‘When I have to give up the driving, I hope I die fairly quickly’

TV review: Too Old For the Road? quickly becomes a vehicle for wider, poignant considerations

John Walsh, doing his driving test at the age of 101

John Walsh, doing his driving test at the age of 101

 

Sitting at home in a contemplative mood, but speaking without a trace of self-pity, a man is moved to consider his life, his car and the future.

“The main thing I would hope,” he says evenly, “is that when I have to give up the driving, that I would die fairly quickly.” Ordinarily, this would strike anyone as a maudlin thought; an inability to imagine life beyond horsepower. But here, the sentiment is quite extraordinary.

The speaker, John Walsh, is a Tipperary driver with a new electric car and he is 101 years old.

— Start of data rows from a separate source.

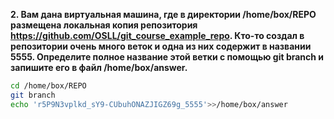 **2. Вам дана виртуальная машина, где в директории /home/box/REPO размещена локальная копия репозитория https://github.com/OSLL/git_course_example_repo. Кто-то создал в репозитории очень много веток и одна из них содержит в названии 5555. Определите полное название этой ветки с помощью git branch и запишите его в файл /home/box/answer.**

```bash
cd /home/box/REPO
git branch
echo 'r5P9N3vplkd_sY9-CUbuhONAZJIGZ69g_5555'>>/home/box/answer
```
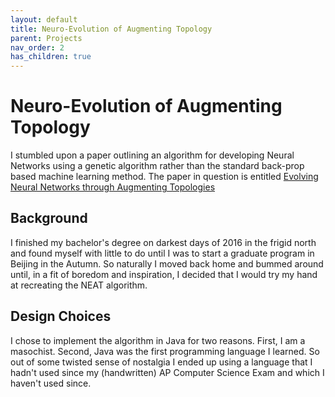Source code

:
 ```yaml
---
layout: default
title: Neuro-Evolution of Augmenting Topology
parent: Projects
nav_order: 2
has_children: true
---
```

# **Neuro-Evolution of Augmenting Topology**
I stumbled upon a paper outlining an algorithm for developing Neural Networks using a genetic algorithm rather than the standard back-prop based machine learning method. The paper in question is entitled [Evolving Neural Networks through Augmenting Topologies](https://ieeexplore.ieee.org/abstract/document/6790655)

## Background
I finished my bachelor's degree on darkest days of 2016 in the frigid north and found myself with little to do until I was to start a graduate program in Beijing in the Autumn. So naturally I moved back home and bummed around until, in a fit of boredom and inspiration, I decided that I would try my hand at recreating the NEAT algorithm.

## Design Choices
I chose to implement the algorithm in Java for two reasons. First, I am a masochist. Second, Java was the first programming language I learned. So out of some twisted sense of nostalgia I ended up using a language that I hadn't used since my (handwritten) AP Computer Science Exam and which I haven't used since.
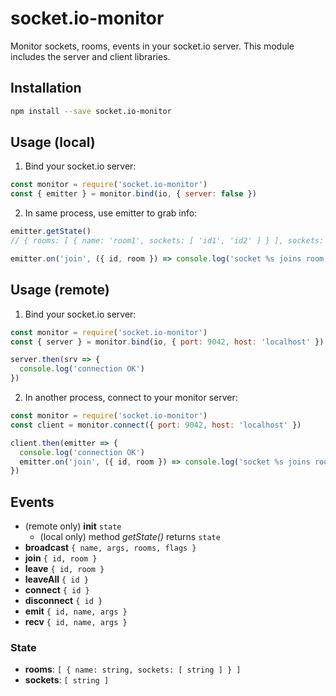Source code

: # socket.io-monitor

Monitor sockets, rooms, events in your socket.io server. This module includes the server and client libraries.

## Installation

```sh
npm install --save socket.io-monitor
```

## Usage (local)

1. Bind your socket.io server:

```js
const monitor = require('socket.io-monitor')
const { emitter } = monitor.bind(io, { server: false })
```

2. In same process, use emitter to grab info:

```js
emitter.getState()
// { rooms: [ { name: 'room1', sockets: [ 'id1', 'id2' ] } ], sockets: [ 'id1', 'id2', … ] }

emitter.on('join', ({ id, room }) => console.log('socket %s joins room %s', id, room))
```

## Usage (remote)

1. Bind your socket.io server:

```js
const monitor = require('socket.io-monitor')
const { server } = monitor.bind(io, { port: 9042, host: 'localhost' })

server.then(srv => {
  console.log('connection OK')
})
```

2. In another process, connect to your monitor server:

```js
const monitor = require('socket.io-monitor')
const client = monitor.connect({ port: 9042, host: 'localhost' })

client.then(emitter => {
  console.log('connection OK')
  emitter.on('join', ({ id, room }) => console.log('socket %s joins room %s', id, room))
})
```

## Events

* (remote only) **init** ``state``
  * (local only) method *getState()* returns ``state``
* **broadcast** ``{ name, args, rooms, flags }``
* **join** ``{ id, room }``
* **leave** ``{ id, room }``
* **leaveAll** ``{ id }``
* **connect** ``{ id }``
* **disconnect** ``{ id }``
* **emit** ``{ id, name, args }``
* **recv** ``{ id, name, args }``

### State

* **rooms**: ``[ { name: string, sockets: [ string ] } ]``
* **sockets**: ``[ string ]``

Even as you admire his lucidity, his exercise routine and his articulate concern for the environment, you can’t help but wonder about the extent of his accumulated carbon footprint: He has been driving for eight decades.

If Too Old For the Road? (RTÉ One, Monday, 9.35pm) gets plenty of mileage from its subject – drivers above the age of 70 must routinely reapply for their licences, threatened by declining health or eyesight – it is because driving represents myriad things. Driving is agency, independence, responsibility, control. We’re slow to relinquish it. Producer and director Shane Hogan concentrates on five older drivers, most in their 80s (John, in many regards, is the outlier) but while this is a documentary on motoring it quickly becomes a vehicle for much more.

“I don’t want to drive, but I have to,” says Michael, an 83-year-old Kilkenny man, unfussy about his independence and short of illusion. He has age-related macular degeneration, a vision impairment, which means that he will soon be unable to visit his wife, the resident of a nursing home.

You worry that some of Hogan’s footage, observing the glacial process of reverse manoeuvring or an occasionally unsteady sway from correct lane positioning, might be used as evidence against his subjects. But the programme itself is similarly prone to veering, sometimes between the nostalgic lacquer of its sound track and talking head reminiscences, to the uninterrupted lensing of personal distress.

“It’s terrible to be getting old, you know?” says Michael, briefly emotional at being burdened and alone. “Nobody wants you.” (Later, he is in bluff good humour, joking with his passengers about the clarity of his eyesight: “Lucky for you lads.”)

Anne Moore on the road
Anne Moore on the road

Joan, another sprightly 86-year-old, is just as wily, using a paintbrush to conceal fresh car scratches (“Sure, nobody would know the difference,” she laughs mischievously.) But a court summons in Galway for a speeding offence is harder to brush off and it lends her story its arc. Accompanied by her daughter – whose ribbings are both affectionate and nervous – it prompts reflection on the accidental death of Joan’s son (“He was a bit like his mother,” she says, “never listened”) and later her husband, tying the car to both her independence and sociability.

The nation, it is strongly implied, doesn’t offer much in the way of alternatives. As another daughter says of her mother, Anne, “If we had a transport system that was any good she might be able to use that. But we don’t.”

John Taylor who drives an ice-cream van as he has no pension
John Taylor who drives an ice-cream van as he has no pension

The documentary avoids direct collision with sorrow, but, like John Taylor still driving his ice-cream van – a touchingly futuristic vehicle designed in the 1960s – because he has no pension, it hints at the inevitability of dispossession, one way or another. There’s a heart-rending irony here. Preparedness has always been an important qualification for the licenced motorist, but who sees this coming?

“That’s life,” says Michael, as though it also follwed the rules of the road. “You take it as it comes. It throws all kinds of things at you.”